A month ago.
The air in the 3rd Street ghetto was always covered with the combined stench of damp concrete, burning refuse from the lower-market stalls, and the sour industrial smog that drifted down from the upper sectors of the city. For Jannah, this narrow, claustrophobic alleyway was the only world she had ever known, a stark contrast to the gleaming, glass-and-steel skyscrapers that dominated the skyline where the wealthy elites lived. Here, survival was a daily, grueling chore, one measured not in wealth or status, but in whether they could afford enough clean water and decent meals to keep her grandfather’s frail pulse beating for another day.
Jannah clutched the rough hemp handles of her woven shopping bag, her small knuckles whitening against the coarse fiber. Inside the bag, wrapped in damp, thick muslin cloth, were a few bruised roots of blue-leaf ginger, three dried bulbs of frost-lily, and a small, cracked vial of amber honey—the very last of their emergency savings. The market had been difficult today; the prices had skyrocketed again, and the shopkeeper had barked at her with casual cruelty about the rising cost of goods from the northern ports. She had ignored him, keeping her head down, her dark hair falling over her cheeks like a curtain to hide the exhaustion that had begun to hollow out her nineteen-year-old frame.
She navigated the slick, uneven cobblestones of the alley, her worn leather boots making no sound against the grime. The one-room apartment she shared with her grandfather was just twenty paces ahead, its warped wooden door barely hanging onto its rusted hinges. Every step she took toward that door brought with it a familiar, sharp pang of anxiety. Her grandfather’s amnesia had grown worse over the last few weeks; there were mornings when he woke up calling for names she had never heard, and afternoons where he sat by the small, grease-stained window, staring at the brick wall opposite without blinking, his mind slipping slowly into an unreachable, silent fog.
She turned the corner of the narrow lane, her eyes fixed on the rotting timber of their doorstep, and stopped dead in her tracks.

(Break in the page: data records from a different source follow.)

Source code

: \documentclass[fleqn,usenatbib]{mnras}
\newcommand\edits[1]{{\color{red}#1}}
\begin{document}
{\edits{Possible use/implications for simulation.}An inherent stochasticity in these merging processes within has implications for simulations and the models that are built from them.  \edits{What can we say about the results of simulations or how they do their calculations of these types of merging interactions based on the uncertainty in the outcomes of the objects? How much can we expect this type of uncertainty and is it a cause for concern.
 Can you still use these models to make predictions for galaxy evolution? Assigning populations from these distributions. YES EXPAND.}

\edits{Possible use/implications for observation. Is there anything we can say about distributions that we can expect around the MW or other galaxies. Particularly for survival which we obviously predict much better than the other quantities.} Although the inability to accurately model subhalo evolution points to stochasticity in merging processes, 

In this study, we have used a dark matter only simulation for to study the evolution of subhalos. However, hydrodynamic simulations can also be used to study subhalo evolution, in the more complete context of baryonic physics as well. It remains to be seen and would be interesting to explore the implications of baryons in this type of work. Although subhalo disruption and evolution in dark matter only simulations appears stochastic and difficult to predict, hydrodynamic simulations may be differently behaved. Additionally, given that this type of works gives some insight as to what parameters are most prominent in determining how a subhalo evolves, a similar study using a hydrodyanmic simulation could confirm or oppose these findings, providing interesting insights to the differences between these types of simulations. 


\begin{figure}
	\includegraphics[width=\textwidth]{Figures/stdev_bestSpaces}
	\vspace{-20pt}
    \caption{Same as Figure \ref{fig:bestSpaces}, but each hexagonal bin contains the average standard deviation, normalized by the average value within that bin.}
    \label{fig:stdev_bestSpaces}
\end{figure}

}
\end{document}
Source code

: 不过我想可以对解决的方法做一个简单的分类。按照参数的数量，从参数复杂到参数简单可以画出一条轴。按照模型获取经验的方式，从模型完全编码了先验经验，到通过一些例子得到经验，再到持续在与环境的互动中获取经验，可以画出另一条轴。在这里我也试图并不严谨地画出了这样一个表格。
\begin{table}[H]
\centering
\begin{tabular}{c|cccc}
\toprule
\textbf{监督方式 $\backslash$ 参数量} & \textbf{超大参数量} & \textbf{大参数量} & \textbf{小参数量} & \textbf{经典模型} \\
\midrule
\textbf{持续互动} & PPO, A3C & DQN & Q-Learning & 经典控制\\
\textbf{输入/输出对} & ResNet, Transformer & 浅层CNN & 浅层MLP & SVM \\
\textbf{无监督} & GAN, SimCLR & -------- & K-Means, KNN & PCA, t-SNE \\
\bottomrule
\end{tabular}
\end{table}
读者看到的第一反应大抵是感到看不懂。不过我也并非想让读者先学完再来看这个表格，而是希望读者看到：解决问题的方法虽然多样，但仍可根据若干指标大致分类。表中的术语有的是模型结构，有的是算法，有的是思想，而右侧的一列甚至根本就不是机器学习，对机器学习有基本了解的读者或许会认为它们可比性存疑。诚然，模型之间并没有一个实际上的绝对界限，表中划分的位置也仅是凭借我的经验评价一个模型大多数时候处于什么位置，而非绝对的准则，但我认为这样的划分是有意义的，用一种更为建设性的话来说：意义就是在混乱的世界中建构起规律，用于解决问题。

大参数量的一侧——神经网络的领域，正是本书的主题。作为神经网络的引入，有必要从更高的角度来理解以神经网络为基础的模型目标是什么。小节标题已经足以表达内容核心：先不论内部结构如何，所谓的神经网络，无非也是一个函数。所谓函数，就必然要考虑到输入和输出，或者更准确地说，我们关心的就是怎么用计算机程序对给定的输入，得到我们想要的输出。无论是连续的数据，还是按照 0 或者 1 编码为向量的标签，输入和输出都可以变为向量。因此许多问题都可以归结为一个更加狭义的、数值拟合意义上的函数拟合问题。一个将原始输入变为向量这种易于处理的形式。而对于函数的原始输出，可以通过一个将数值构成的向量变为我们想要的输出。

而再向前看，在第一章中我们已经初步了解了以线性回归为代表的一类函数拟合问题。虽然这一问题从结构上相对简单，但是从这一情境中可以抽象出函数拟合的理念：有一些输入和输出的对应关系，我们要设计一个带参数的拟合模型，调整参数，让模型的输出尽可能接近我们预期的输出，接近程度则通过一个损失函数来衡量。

A sleek, elongated vehicle was parked at the very edge of the ghetto lane, its dark, matte-black finish and tinted windows looking entirely out of place in the neighborhood. It looked like an expensive, custom-made luxury transport, the kind usually reserved for S-tier alphas and high-ranking CEOs. Several neighborhood children were huddled a few yards away, whispering and pointing with wide, frightened eyes, while the stray cats of the alley had scattered into the shadows.
But it wasn’t the vehicle that made the breath catch in Jannah’s throat; it was the tall, imposing figure standing just inches from her doorway.
The man was dressed in a pristine, charcoal-gray suit tailored from imported fabric that didn’t have a single speck of dust on it. His silver-streaked hair was slicked back, and a cold, calculating aura of pure, dominant alpha pheromones seemed to clear the very smog of the ghetto from his personal space.
Guron Grefo.
Jannah’s blood ran ice-cold. She recognized him instantly from the news feeds and the holographic billboards that lit up the city center during Gammar Technology Company’s product launches. He was the father of Dorrent Grefo, the ruthless monster who had destroyed her family. The memory of that night—the smoke, the violent black-cycle rut, the screams of her parents as they were trampled by a mindless predator’s rampage—flashed behind her eyelids, sharp and vivid, setting a dangerous, venomous fire in her veins.
Her hand tightened around the hemp handles of her shopping bag until the fibers dug into her skin. For a brief, terrifying second, she considered dropping the groceries and running into the maze of the slums, but her mind was frozen, locked by the sheer terror and the need to protect her grandfather who was asleep just inside the room.
She forced her chin up, her small frame rigid as she took a slow, measured step forward, refusing to look weak in front of an alpha of his stature.